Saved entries
§

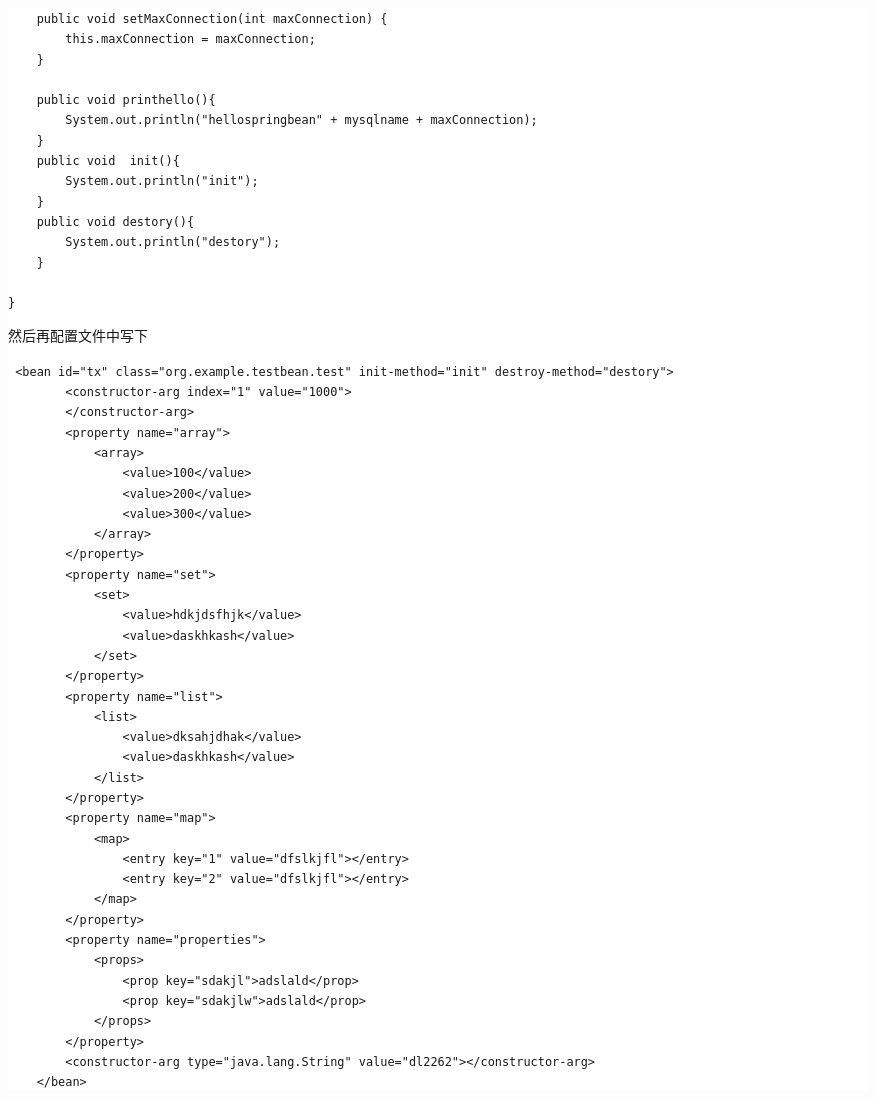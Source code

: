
 ```
    public void setMaxConnection(int maxConnection) {
        this.maxConnection = maxConnection;
    }

    public void printhello(){
        System.out.println("hellospringbean" + mysqlname + maxConnection);
    }
    public void  init(){
        System.out.println("init");
    }
    public void destory(){
        System.out.println("destory");
    }

}

```

然后再配置文件中写下

```
 <bean id="tx" class="org.example.testbean.test" init-method="init" destroy-method="destory">
        <constructor-arg index="1" value="1000">
        </constructor-arg>
        <property name="array">
            <array>
                <value>100</value>
                <value>200</value>
                <value>300</value>
            </array>
        </property>
        <property name="set">
            <set>
                <value>hdkjdsfhjk</value>
                <value>daskhkash</value>
            </set>
        </property>
        <property name="list">
            <list>
                <value>dksahjdhak</value>
                <value>daskhkash</value>
            </list>
        </property>
        <property name="map">
            <map>
                <entry key="1" value="dfslkjfl"></entry>
                <entry key="2" value="dfslkjfl"></entry>
            </map>
        </property>
        <property name="properties">
            <props>
                <prop key="sdakjl">adslald</prop>
                <prop key="sdakjlw">adslald</prop>
            </props>
        </property>
        <constructor-arg type="java.lang.String" value="dl2262"></constructor-arg>
    </bean>
```
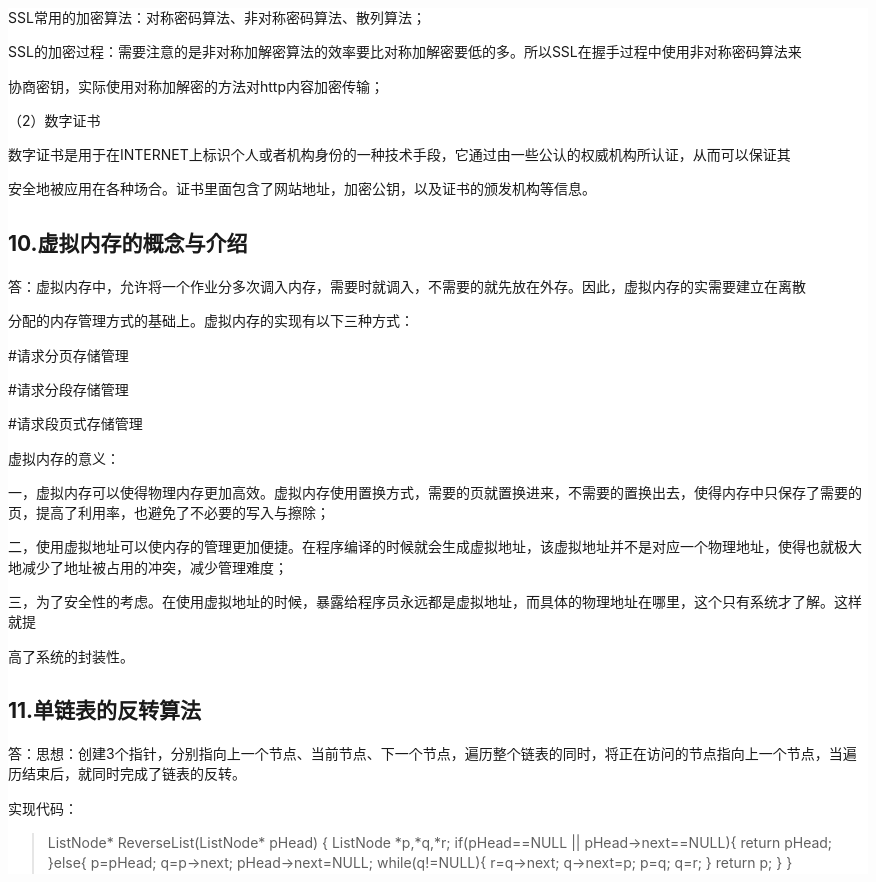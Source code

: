 SSL常用的加密算法：对称密码算法、非对称密码算法、散列算法；

SSL的加密过程：需要注意的是非对称加解密算法的效率要比对称加解密要低的多。所以SSL在握手过程中使用非对称密码算法来

协商密钥，实际使用对称加解密的方法对http内容加密传输；

（2）数字证书

数字证书是用于在INTERNET上标识个人或者机构身份的一种技术手段，它通过由一些公认的权威机构所认证，从而可以保证其

安全地被应用在各种场合。证书里面包含了网站地址，加密公钥，以及证书的颁发机构等信息。

## 10.虚拟内存的概念与介绍

答：虚拟内存中，允许将一个作业分多次调入内存，需要时就调入，不需要的就先放在外存。因此，虚拟内存的实需要建立在离散

分配的内存管理方式的基础上。虚拟内存的实现有以下三种方式：

\#请求分页存储管理

\#请求分段存储管理

\#请求段页式存储管理

虚拟内存的意义：

一，虚拟内存可以使得物理内存更加高效。虚拟内存使用置换方式，需要的页就置换进来，不需要的置换出去，使得内存中只保存了需要的页，提高了利用率，也避免了不必要的写入与擦除；

二，使用虚拟地址可以使内存的管理更加便捷。在程序编译的时候就会生成虚拟地址，该虚拟地址并不是对应一个物理地址，使得也就极大地减少了地址被占用的冲突，减少管理难度；

三，为了安全性的考虑。在使用虚拟地址的时候，暴露给程序员永远都是虚拟地址，而具体的物理地址在哪里，这个只有系统才了解。这样就提

高了系统的封装性。

## 11.单链表的反转算法

答：思想：创建3个指针，分别指向上一个节点、当前节点、下一个节点，遍历整个链表的同时，将正在访问的节点指向上一个节点，当遍历结束后，就同时完成了链表的反转。

实现代码：

> ListNode* ReverseList(ListNode* pHead) {
> ListNode *p,*q,*r;
> if(pHead==NULL || pHead->next==NULL){
> return pHead;
> }else{
> p=pHead;
> q=p->next;
> pHead->next=NULL;
> while(q!=NULL){
> r=q->next;
> q->next=p;
> p=q;
> q=r;
> }
> return p;
> }
> }

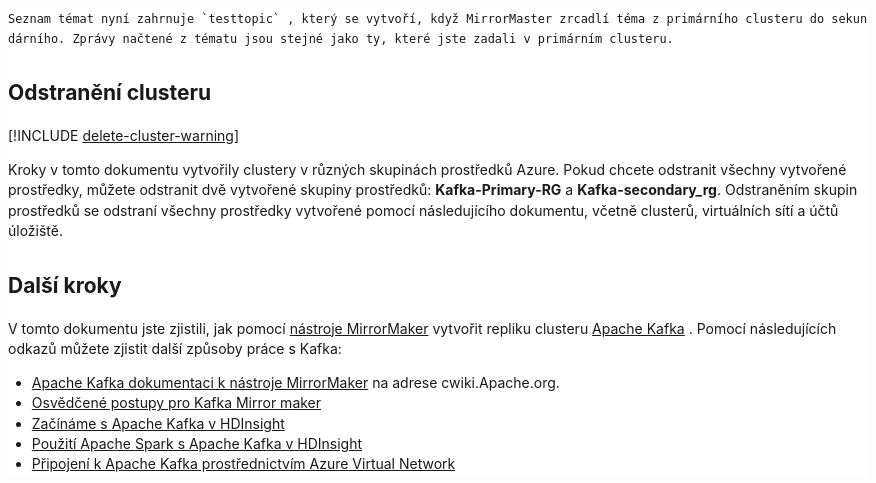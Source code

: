     Seznam témat nyní zahrnuje `testtopic` , který se vytvoří, když MirrorMaster zrcadlí téma z primárního clusteru do sekundárního. Zprávy načtené z tématu jsou stejné jako ty, které jste zadali v primárním clusteru.

## <a name="delete-the-cluster"></a>Odstranění clusteru

[!INCLUDE [delete-cluster-warning](../../../includes/hdinsight-delete-cluster-warning.md)]

Kroky v tomto dokumentu vytvořily clustery v různých skupinách prostředků Azure. Pokud chcete odstranit všechny vytvořené prostředky, můžete odstranit dvě vytvořené skupiny prostředků: **Kafka-Primary-RG** a **Kafka-secondary_rg**. Odstraněním skupin prostředků se odstraní všechny prostředky vytvořené pomocí následujícího dokumentu, včetně clusterů, virtuálních sítí a účtů úložiště.

## <a name="next-steps"></a>Další kroky

V tomto dokumentu jste zjistili, jak pomocí [nástroje MirrorMaker](https://cwiki.apache.org/confluence/pages/viewpage.action?pageId=27846330) vytvořit repliku clusteru [Apache Kafka](https://kafka.apache.org/) . Pomocí následujících odkazů můžete zjistit další způsoby práce s Kafka:

* [Apache Kafka dokumentaci k nástroje MirrorMaker](https://cwiki.apache.org/confluence/pages/viewpage.action?pageId=27846330) na adrese cwiki.Apache.org.
* [Osvědčené postupy pro Kafka Mirror maker](https://community.cloudera.com/t5/Community-Articles/Kafka-Mirror-Maker-Best-Practices/ta-p/249269)
* [Začínáme s Apache Kafka v HDInsight](apache-kafka-get-started.md)
* [Použití Apache Spark s Apache Kafka v HDInsight](../hdinsight-apache-spark-with-kafka.md)
* [Připojení k Apache Kafka prostřednictvím Azure Virtual Network](apache-kafka-connect-vpn-gateway.md)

§

• _TASK DESCRIPTION_
What you return should match the entries word for word, pictures aside.

• _RESULT OF THIS EXERCISE_
Source code

:
 ```
    public void setMaxConnection(int maxConnection) {
        this.maxConnection = maxConnection;
    }

    public void printhello(){
        System.out.println("hellospringbean" + mysqlname + maxConnection);
    }
    public void  init(){
        System.out.println("init");
    }
    public void destory(){
        System.out.println("destory");
    }

}

```

然后再配置文件中写下

```
 <bean id="tx" class="org.example.testbean.test" init-method="init" destroy-method="destory">
        <constructor-arg index="1" value="1000">
        </constructor-arg>
        <property name="array">
            <array>
                <value>100</value>
                <value>200</value>
                <value>300</value>
            </array>
        </property>
        <property name="set">
            <set>
                <value>hdkjdsfhjk</value>
                <value>daskhkash</value>
            </set>
        </property>
        <property name="list">
            <list>
                <value>dksahjdhak</value>
                <value>daskhkash</value>
            </list>
        </property>
        <property name="map">
            <map>
                <entry key="1" value="dfslkjfl"></entry>
                <entry key="2" value="dfslkjfl"></entry>
            </map>
        </property>
        <property name="properties">
            <props>
                <prop key="sdakjl">adslald</prop>
                <prop key="sdakjlw">adslald</prop>
            </props>
        </property>
        <constructor-arg type="java.lang.String" value="dl2262"></constructor-arg>
    </bean>
```
Source code

: SSL常用的加密算法：对称密码算法、非对称密码算法、散列算法；

SSL的加密过程：需要注意的是非对称加解密算法的效率要比对称加解密要低的多。所以SSL在握手过程中使用非对称密码算法来

协商密钥，实际使用对称加解密的方法对http内容加密传输；

（2）数字证书

数字证书是用于在INTERNET上标识个人或者机构身份的一种技术手段，它通过由一些公认的权威机构所认证，从而可以保证其

安全地被应用在各种场合。证书里面包含了网站地址，加密公钥，以及证书的颁发机构等信息。

## 10.虚拟内存的概念与介绍

答：虚拟内存中，允许将一个作业分多次调入内存，需要时就调入，不需要的就先放在外存。因此，虚拟内存的实需要建立在离散

分配的内存管理方式的基础上。虚拟内存的实现有以下三种方式：

\#请求分页存储管理

\#请求分段存储管理

\#请求段页式存储管理

虚拟内存的意义：

一，虚拟内存可以使得物理内存更加高效。虚拟内存使用置换方式，需要的页就置换进来，不需要的置换出去，使得内存中只保存了需要的页，提高了利用率，也避免了不必要的写入与擦除；

二，使用虚拟地址可以使内存的管理更加便捷。在程序编译的时候就会生成虚拟地址，该虚拟地址并不是对应一个物理地址，使得也就极大地减少了地址被占用的冲突，减少管理难度；

三，为了安全性的考虑。在使用虚拟地址的时候，暴露给程序员永远都是虚拟地址，而具体的物理地址在哪里，这个只有系统才了解。这样就提

高了系统的封装性。

## 11.单链表的反转算法

答：思想：创建3个指针，分别指向上一个节点、当前节点、下一个节点，遍历整个链表的同时，将正在访问的节点指向上一个节点，当遍历结束后，就同时完成了链表的反转。

实现代码：

> ListNode* ReverseList(ListNode* pHead) {
> ListNode *p,*q,*r;
> if(pHead==NULL || pHead->next==NULL){
> return pHead;
> }else{
> p=pHead;
> q=p->next;
> pHead->next=NULL;
> while(q!=NULL){
> r=q->next;
> q->next=p;
> p=q;
> q=r;
> }
> return p;
> }
> }

Source code

:     Seznam témat nyní zahrnuje `testtopic` , který se vytvoří, když MirrorMaster zrcadlí téma z primárního clusteru do sekundárního. Zprávy načtené z tématu jsou stejné jako ty, které jste zadali v primárním clusteru.

## <a name="delete-the-cluster"></a>Odstranění clusteru

[!INCLUDE [delete-cluster-warning](../../../includes/hdinsight-delete-cluster-warning.md)]

Kroky v tomto dokumentu vytvořily clustery v různých skupinách prostředků Azure. Pokud chcete odstranit všechny vytvořené prostředky, můžete odstranit dvě vytvořené skupiny prostředků: **Kafka-Primary-RG** a **Kafka-secondary_rg**. Odstraněním skupin prostředků se odstraní všechny prostředky vytvořené pomocí následujícího dokumentu, včetně clusterů, virtuálních sítí a účtů úložiště.

## <a name="next-steps"></a>Další kroky

V tomto dokumentu jste zjistili, jak pomocí [nástroje MirrorMaker](https://cwiki.apache.org/confluence/pages/viewpage.action?pageId=27846330) vytvořit repliku clusteru [Apache Kafka](https://kafka.apache.org/) . Pomocí následujících odkazů můžete zjistit další způsoby práce s Kafka:

* [Apache Kafka dokumentaci k nástroje MirrorMaker](https://cwiki.apache.org/confluence/pages/viewpage.action?pageId=27846330) na adrese cwiki.Apache.org.
* [Osvědčené postupy pro Kafka Mirror maker](https://community.cloudera.com/t5/Community-Articles/Kafka-Mirror-Maker-Best-Practices/ta-p/249269)
* [Začínáme s Apache Kafka v HDInsight](apache-kafka-get-started.md)
* [Použití Apache Spark s Apache Kafka v HDInsight](../hdinsight-apache-spark-with-kafka.md)
* [Připojení k Apache Kafka prostřednictvím Azure Virtual Network](apache-kafka-connect-vpn-gateway.md)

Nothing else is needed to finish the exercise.